(Saved entries)
:::
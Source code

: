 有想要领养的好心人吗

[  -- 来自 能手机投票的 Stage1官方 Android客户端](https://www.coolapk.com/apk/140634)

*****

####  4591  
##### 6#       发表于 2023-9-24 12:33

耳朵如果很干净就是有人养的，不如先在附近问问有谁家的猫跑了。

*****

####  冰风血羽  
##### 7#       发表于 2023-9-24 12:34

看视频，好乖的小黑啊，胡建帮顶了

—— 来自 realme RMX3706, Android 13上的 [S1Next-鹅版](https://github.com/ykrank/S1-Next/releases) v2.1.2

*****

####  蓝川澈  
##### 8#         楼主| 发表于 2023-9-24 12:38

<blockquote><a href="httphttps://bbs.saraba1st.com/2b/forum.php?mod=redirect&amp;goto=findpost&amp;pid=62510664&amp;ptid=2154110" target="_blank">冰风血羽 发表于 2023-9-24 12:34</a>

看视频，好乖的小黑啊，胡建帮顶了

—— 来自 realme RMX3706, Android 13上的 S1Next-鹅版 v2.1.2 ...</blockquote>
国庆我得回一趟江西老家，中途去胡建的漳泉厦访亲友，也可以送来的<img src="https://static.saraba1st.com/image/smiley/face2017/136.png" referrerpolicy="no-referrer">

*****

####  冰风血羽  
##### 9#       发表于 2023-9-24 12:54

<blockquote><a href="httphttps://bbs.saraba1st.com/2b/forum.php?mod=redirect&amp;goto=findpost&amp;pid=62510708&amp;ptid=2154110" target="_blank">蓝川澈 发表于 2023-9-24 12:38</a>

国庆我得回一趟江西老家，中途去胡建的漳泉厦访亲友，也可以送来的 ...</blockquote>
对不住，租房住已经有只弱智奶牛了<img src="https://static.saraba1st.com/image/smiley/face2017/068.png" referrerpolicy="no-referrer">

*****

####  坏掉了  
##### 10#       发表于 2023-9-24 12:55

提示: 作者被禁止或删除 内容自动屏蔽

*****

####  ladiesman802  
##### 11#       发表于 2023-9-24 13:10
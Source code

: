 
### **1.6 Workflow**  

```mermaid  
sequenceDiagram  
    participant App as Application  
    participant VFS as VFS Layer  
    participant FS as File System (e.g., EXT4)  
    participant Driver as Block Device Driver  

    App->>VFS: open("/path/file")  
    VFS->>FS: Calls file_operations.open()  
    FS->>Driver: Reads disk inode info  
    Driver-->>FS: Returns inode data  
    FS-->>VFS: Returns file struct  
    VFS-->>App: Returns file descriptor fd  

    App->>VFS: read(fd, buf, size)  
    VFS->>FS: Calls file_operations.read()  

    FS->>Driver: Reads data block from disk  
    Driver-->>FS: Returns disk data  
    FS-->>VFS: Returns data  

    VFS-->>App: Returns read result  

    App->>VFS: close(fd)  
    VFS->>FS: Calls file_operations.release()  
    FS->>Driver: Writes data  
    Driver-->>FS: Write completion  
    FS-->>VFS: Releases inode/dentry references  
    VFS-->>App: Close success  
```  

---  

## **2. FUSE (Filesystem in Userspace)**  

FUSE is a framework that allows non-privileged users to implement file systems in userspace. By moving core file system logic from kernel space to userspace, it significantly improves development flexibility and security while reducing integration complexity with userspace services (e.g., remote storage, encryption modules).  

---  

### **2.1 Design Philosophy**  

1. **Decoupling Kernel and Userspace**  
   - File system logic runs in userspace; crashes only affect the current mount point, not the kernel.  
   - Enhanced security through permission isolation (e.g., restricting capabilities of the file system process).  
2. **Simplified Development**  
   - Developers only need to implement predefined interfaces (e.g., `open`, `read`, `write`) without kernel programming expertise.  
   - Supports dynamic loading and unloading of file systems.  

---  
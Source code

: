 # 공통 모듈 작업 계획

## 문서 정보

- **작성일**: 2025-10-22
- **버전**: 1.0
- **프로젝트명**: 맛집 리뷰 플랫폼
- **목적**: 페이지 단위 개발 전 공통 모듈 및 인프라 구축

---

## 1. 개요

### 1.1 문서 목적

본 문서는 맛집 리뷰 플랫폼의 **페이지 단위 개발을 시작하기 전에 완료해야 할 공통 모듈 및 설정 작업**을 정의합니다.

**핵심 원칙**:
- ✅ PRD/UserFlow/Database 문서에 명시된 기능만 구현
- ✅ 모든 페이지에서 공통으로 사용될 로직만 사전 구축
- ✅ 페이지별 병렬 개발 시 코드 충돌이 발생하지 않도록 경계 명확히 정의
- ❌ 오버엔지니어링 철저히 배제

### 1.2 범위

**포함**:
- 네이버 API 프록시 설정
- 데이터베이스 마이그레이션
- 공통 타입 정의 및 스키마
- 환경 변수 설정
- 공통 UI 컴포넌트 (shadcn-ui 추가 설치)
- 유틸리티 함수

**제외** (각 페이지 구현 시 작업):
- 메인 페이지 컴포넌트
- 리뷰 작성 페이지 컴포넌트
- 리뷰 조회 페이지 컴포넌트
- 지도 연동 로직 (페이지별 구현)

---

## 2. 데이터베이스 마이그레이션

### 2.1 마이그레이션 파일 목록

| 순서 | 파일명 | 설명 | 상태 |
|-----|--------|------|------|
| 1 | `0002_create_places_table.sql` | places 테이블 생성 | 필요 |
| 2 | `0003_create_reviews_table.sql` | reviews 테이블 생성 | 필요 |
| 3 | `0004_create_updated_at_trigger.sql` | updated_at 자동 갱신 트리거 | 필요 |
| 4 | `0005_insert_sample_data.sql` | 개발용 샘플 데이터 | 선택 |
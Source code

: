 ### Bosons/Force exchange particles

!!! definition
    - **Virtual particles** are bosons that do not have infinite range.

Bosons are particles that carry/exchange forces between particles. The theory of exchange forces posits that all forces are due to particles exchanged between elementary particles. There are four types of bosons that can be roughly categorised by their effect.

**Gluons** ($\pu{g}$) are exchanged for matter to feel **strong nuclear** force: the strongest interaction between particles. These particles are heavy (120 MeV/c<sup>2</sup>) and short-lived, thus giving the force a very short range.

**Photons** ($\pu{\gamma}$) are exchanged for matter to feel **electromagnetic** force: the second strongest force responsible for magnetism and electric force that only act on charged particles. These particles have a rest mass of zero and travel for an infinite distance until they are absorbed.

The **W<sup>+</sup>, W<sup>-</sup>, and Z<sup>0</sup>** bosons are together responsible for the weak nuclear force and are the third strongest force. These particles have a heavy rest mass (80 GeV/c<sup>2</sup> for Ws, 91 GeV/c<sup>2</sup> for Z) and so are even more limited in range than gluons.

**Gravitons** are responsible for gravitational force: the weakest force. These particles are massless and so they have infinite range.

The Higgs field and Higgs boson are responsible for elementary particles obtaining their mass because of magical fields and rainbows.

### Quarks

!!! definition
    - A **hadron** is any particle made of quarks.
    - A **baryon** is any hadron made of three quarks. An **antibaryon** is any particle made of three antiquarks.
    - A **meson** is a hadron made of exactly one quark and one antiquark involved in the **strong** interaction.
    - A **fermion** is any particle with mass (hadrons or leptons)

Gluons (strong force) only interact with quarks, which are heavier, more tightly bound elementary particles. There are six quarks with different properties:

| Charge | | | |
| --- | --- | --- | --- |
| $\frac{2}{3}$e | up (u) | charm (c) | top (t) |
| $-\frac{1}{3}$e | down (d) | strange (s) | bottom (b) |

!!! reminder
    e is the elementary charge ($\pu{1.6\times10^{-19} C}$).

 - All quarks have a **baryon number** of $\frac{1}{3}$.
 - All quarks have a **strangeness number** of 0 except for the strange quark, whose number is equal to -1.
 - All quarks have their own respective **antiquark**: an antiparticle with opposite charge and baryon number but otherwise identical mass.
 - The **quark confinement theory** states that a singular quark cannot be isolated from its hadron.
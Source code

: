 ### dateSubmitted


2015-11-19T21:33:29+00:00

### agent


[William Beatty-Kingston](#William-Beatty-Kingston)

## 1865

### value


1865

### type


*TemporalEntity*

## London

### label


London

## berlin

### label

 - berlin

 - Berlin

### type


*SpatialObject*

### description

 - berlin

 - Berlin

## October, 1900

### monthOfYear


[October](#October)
:::
» **Problem requirements**:
Where a line in the records above includes the string "only", show it.

» **Solution below**:
   - File system logic runs in userspace; crashes only affect the current mount point, not the kernel.  
   - Developers only need to implement predefined interfaces (e.g., `open`, `read`, `write`) without kernel programming expertise.  
**Photons** ($\pu{\gamma}$) are exchanged for matter to feel **electromagnetic** force: the second strongest force responsible for magnetism and electric force that only act on charged particles. These particles have a rest mass of zero and travel for an infinite distance until they are absorbed.
Gluons (strong force) only interact with quarks, which are heavier, more tightly bound elementary particles. There are six quarks with different properties:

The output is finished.